## WHAT YOU WILL DO
For the entries that follow, set down each one exactly and drop any pictures.

## Stored data
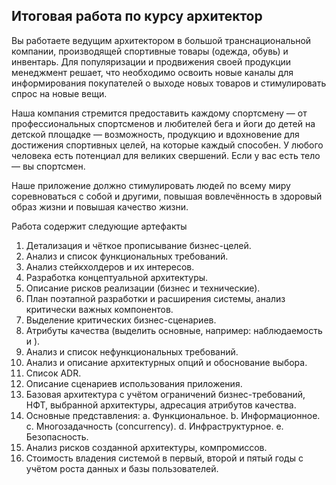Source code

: ## Итоговая работа по курсу архитектор

Вы работаете ведущим архитектором в большой транснациональной компании, 
производящей спортивные товары (одежда, обувь) и инвентарь.
Для популяризации и продвижения своей продукции менеджмент решает, 
что необходимо освоить новые каналы для информирования покупателей 
о выходе новых товаров и стимулировать спрос на новые вещи.

Наша компания стремится предоставить каждому спортсмену — от профессиональных спортсменов и любителей бега и йоги до детей на детской площадке — возможность, продукцию и вдохновение для достижения спортивных целей, на которые каждый способен. У любого человека есть потенциал для великих свершений. Если у вас есть тело — вы спортсмен.

Наше приложение должно стимулировать людей по всему миру соревноваться с собой и другими, повышая вовлечённость в здоровый образ жизни и повышая качество жизни.

Работа содержит следующие артефакты
1. Детализация и чёткое прописывание бизнес-целей.
2. Анализ и список функциональных требований.
3. Анализ стейкхолдеров и их интересов.
4. Разработка концептуальной архитектуры.
5. Описание рисков реализации (бизнес и технические).
6. План поэтапной разработки и расширения системы, анализ критически важных компонентов.
7. Выделение критических бизнес-сценариев.
8. Атрибуты качества (выделить основные, например: наблюдаемость и ).
9. Анализ и список нефункциональных требований.
10. Анализ и описание архитектурных опций и обоснование выбора.
11. Список ADR.
12. Описание сценариев использования приложения.
13. Базовая архитектура с учётом ограничений бизнес-требований, НФТ, выбранной архитектуры, адресация атрибутов качества.
14. Основные представления:
a. Функциональное.
b. Информационное.
c. Многозадачность (concurrency).
d. Инфраструктурное.
e. Безопасность.
15. Анализ рисков созданной архитектуры, компромиссов.
16. Стоимость владения системой в первый, второй и пятый годы с учётом роста данных и базы пользователей.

## RESULT
Source code

: ## Итоговая работа по курсу архитектор

Вы работаете ведущим архитектором в большой транснациональной компании, 
производящей спортивные товары (одежда, обувь) и инвентарь.
Для популяризации и продвижения своей продукции менеджмент решает, 
что необходимо освоить новые каналы для информирования покупателей 
о выходе новых товаров и стимулировать спрос на новые вещи.

Наша компания стремится предоставить каждому спортсмену — от профессиональных спортсменов и любителей бега и йоги до детей на детской площадке — возможность, продукцию и вдохновение для достижения спортивных целей, на которые каждый способен. У любого человека есть потенциал для великих свершений. Если у вас есть тело — вы спортсмен.

Наше приложение должно стимулировать людей по всему миру соревноваться с собой и другими, повышая вовлечённость в здоровый образ жизни и повышая качество жизни.

Работа содержит следующие артефакты
1. Детализация и чёткое прописывание бизнес-целей.
2. Анализ и список функциональных требований.
3. Анализ стейкхолдеров и их интересов.
4. Разработка концептуальной архитектуры.
5. Описание рисков реализации (бизнес и технические).
6. План поэтапной разработки и расширения системы, анализ критически важных компонентов.
7. Выделение критических бизнес-сценариев.
8. Атрибуты качества (выделить основные, например: наблюдаемость и ).
9. Анализ и список нефункциональных требований.
10. Анализ и описание архитектурных опций и обоснование выбора.
11. Список ADR.
12. Описание сценариев использования приложения.
13. Базовая архитектура с учётом ограничений бизнес-требований, НФТ, выбранной архитектуры, адресация атрибутов качества.
14. Основные представления:
a. Функциональное.
b. Информационное.
c. Многозадачность (concurrency).
d. Инфраструктурное.
e. Безопасность.
15. Анализ рисков созданной архитектуры, компромиссов.
16. Стоимость владения системой в первый, второй и пятый годы с учётом роста данных и базы пользователей.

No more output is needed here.